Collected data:
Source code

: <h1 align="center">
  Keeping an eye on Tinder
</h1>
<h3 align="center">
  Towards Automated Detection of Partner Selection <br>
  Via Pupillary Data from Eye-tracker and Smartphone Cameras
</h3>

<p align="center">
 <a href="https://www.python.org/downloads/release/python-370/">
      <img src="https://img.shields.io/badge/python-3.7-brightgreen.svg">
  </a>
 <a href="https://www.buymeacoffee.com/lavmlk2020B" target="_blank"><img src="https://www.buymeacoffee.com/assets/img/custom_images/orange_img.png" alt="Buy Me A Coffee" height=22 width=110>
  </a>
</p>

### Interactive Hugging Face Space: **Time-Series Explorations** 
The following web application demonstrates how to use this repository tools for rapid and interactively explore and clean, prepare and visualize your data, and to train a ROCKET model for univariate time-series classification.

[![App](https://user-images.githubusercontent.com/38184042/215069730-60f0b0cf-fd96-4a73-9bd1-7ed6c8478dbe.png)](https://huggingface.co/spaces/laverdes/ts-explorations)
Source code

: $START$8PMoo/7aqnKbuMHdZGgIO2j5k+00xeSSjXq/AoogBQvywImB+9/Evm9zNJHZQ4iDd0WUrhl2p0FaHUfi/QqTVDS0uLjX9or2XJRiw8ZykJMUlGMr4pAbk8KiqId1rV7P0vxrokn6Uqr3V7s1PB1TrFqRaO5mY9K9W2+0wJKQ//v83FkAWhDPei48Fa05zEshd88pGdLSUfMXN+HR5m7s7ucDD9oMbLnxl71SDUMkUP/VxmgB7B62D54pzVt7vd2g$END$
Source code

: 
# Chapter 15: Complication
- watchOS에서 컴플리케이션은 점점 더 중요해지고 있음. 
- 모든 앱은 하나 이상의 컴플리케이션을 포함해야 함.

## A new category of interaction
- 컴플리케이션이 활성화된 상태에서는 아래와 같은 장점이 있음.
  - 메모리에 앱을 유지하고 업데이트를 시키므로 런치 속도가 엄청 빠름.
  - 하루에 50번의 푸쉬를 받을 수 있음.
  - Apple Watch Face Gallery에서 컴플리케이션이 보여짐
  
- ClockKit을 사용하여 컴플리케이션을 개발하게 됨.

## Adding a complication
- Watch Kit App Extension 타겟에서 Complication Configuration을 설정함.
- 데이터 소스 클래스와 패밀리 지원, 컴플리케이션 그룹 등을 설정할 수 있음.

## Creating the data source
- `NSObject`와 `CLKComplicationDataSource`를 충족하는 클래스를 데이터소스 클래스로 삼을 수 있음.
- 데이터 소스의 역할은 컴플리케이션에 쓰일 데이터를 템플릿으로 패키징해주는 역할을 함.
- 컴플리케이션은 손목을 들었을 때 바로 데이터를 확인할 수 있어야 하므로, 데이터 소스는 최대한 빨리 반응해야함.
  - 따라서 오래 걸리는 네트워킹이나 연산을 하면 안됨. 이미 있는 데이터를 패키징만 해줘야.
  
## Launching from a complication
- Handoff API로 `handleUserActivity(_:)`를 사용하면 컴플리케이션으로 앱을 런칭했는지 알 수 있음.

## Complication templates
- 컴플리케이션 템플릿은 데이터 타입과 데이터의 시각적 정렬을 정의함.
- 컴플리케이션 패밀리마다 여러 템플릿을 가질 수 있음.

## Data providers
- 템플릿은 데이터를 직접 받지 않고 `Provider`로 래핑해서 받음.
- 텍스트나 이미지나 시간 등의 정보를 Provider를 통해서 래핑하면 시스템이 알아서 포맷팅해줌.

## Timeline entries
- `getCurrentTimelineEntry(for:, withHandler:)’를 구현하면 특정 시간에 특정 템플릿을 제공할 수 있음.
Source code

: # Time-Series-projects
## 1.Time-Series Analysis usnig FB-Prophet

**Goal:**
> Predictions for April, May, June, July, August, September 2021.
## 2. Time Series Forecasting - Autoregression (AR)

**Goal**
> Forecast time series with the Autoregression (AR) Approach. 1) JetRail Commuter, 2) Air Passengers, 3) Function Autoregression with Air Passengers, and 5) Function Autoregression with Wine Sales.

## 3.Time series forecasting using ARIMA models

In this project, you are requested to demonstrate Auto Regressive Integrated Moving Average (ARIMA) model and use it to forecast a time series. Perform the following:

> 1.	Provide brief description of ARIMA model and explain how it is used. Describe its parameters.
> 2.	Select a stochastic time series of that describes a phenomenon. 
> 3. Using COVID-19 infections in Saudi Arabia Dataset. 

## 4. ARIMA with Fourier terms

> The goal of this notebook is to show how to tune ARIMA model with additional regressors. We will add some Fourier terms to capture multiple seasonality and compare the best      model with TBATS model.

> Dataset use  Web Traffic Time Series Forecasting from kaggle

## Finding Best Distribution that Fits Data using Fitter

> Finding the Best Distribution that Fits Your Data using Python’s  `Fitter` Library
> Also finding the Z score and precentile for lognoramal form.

Task prompt: All entries above are to be transcribed verbatim.

Answer to this task:
Source code

: <h1 align="center">
  Keeping an eye on Tinder
</h1>
<h3 align="center">
  Towards Automated Detection of Partner Selection <br>
  Via Pupillary Data from Eye-tracker and Smartphone Cameras
</h3>

<p align="center">
 <a href="https://www.python.org/downloads/release/python-370/">
      <img src="https://img.shields.io/badge/python-3.7-brightgreen.svg">
  </a>
 <a href="https://www.buymeacoffee.com/lavmlk2020B" target="_blank"><img src="https://www.buymeacoffee.com/assets/img/custom_images/orange_img.png" alt="Buy Me A Coffee" height=22 width=110>
  </a>
</p>

### Interactive Hugging Face Space: **Time-Series Explorations** 
The following web application demonstrates how to use this repository tools for rapid and interactively explore and clean, prepare and visualize your data, and to train a ROCKET model for univariate time-series classification.

[![App](https://user-images.githubusercontent.com/38184042/215069730-60f0b0cf-fd96-4a73-9bd1-7ed6c8478dbe.png)](https://huggingface.co/spaces/laverdes/ts-explorations)
Source code

: $START$8PMoo/7aqnKbuMHdZGgIO2j5k+00xeSSjXq/AoogBQvywImB+9/Evm9zNJHZQ4iDd0WUrhl2p0FaHUfi/QqTVDS0uLjX9or2XJRiw8ZykJMUlGMr4pAbk8KiqId1rV7P0vxrokn6Uqr3V7s1PB1TrFqRaO5mY9K9W2+0wJKQ//v83FkAWhDPei48Fa05zEshd88pGdLSUfMXN+HR5m7s7ucDD9oMbLnxl71SDUMkUP/VxmgB7B62D54pzVt7vd2g$END$
Source code

: 
# Chapter 15: Complication
- watchOS에서 컴플리케이션은 점점 더 중요해지고 있음. 
- 모든 앱은 하나 이상의 컴플리케이션을 포함해야 함.

## A new category of interaction
- 컴플리케이션이 활성화된 상태에서는 아래와 같은 장점이 있음.
  - 메모리에 앱을 유지하고 업데이트를 시키므로 런치 속도가 엄청 빠름.
  - 하루에 50번의 푸쉬를 받을 수 있음.
  - Apple Watch Face Gallery에서 컴플리케이션이 보여짐
  
- ClockKit을 사용하여 컴플리케이션을 개발하게 됨.

## Adding a complication
- Watch Kit App Extension 타겟에서 Complication Configuration을 설정함.
- 데이터 소스 클래스와 패밀리 지원, 컴플리케이션 그룹 등을 설정할 수 있음.

## Creating the data source
- `NSObject`와 `CLKComplicationDataSource`를 충족하는 클래스를 데이터소스 클래스로 삼을 수 있음.
- 데이터 소스의 역할은 컴플리케이션에 쓰일 데이터를 템플릿으로 패키징해주는 역할을 함.
- 컴플리케이션은 손목을 들었을 때 바로 데이터를 확인할 수 있어야 하므로, 데이터 소스는 최대한 빨리 반응해야함.
  - 따라서 오래 걸리는 네트워킹이나 연산을 하면 안됨. 이미 있는 데이터를 패키징만 해줘야.
  
## Launching from a complication
- Handoff API로 `handleUserActivity(_:)`를 사용하면 컴플리케이션으로 앱을 런칭했는지 알 수 있음.

## Complication templates
- 컴플리케이션 템플릿은 데이터 타입과 데이터의 시각적 정렬을 정의함.
- 컴플리케이션 패밀리마다 여러 템플릿을 가질 수 있음.

## Data providers
- 템플릿은 데이터를 직접 받지 않고 `Provider`로 래핑해서 받음.
- 텍스트나 이미지나 시간 등의 정보를 Provider를 통해서 래핑하면 시스템이 알아서 포맷팅해줌.

## Timeline entries
- `getCurrentTimelineEntry(for:, withHandler:)’를 구현하면 특정 시간에 특정 템플릿을 제공할 수 있음.
Source code

: # Time-Series-projects
## 1.Time-Series Analysis usnig FB-Prophet

**Goal:**
> Predictions for April, May, June, July, August, September 2021.
## 2. Time Series Forecasting - Autoregression (AR)

**Goal**
> Forecast time series with the Autoregression (AR) Approach. 1) JetRail Commuter, 2) Air Passengers, 3) Function Autoregression with Air Passengers, and 5) Function Autoregression with Wine Sales.

## 3.Time series forecasting using ARIMA models

In this project, you are requested to demonstrate Auto Regressive Integrated Moving Average (ARIMA) model and use it to forecast a time series. Perform the following:

> 1.	Provide brief description of ARIMA model and explain how it is used. Describe its parameters.
> 2.	Select a stochastic time series of that describes a phenomenon. 
> 3. Using COVID-19 infections in Saudi Arabia Dataset. 

## 4. ARIMA with Fourier terms

> The goal of this notebook is to show how to tune ARIMA model with additional regressors. We will add some Fourier terms to capture multiple seasonality and compare the best      model with TBATS model.

> Dataset use  Web Traffic Time Series Forecasting from kaggle

## Finding Best Distribution that Fits Data using Fitter

> Finding the Best Distribution that Fits Your Data using Python’s  `Fitter` Library
> Also finding the Z score and precentile for lognoramal form.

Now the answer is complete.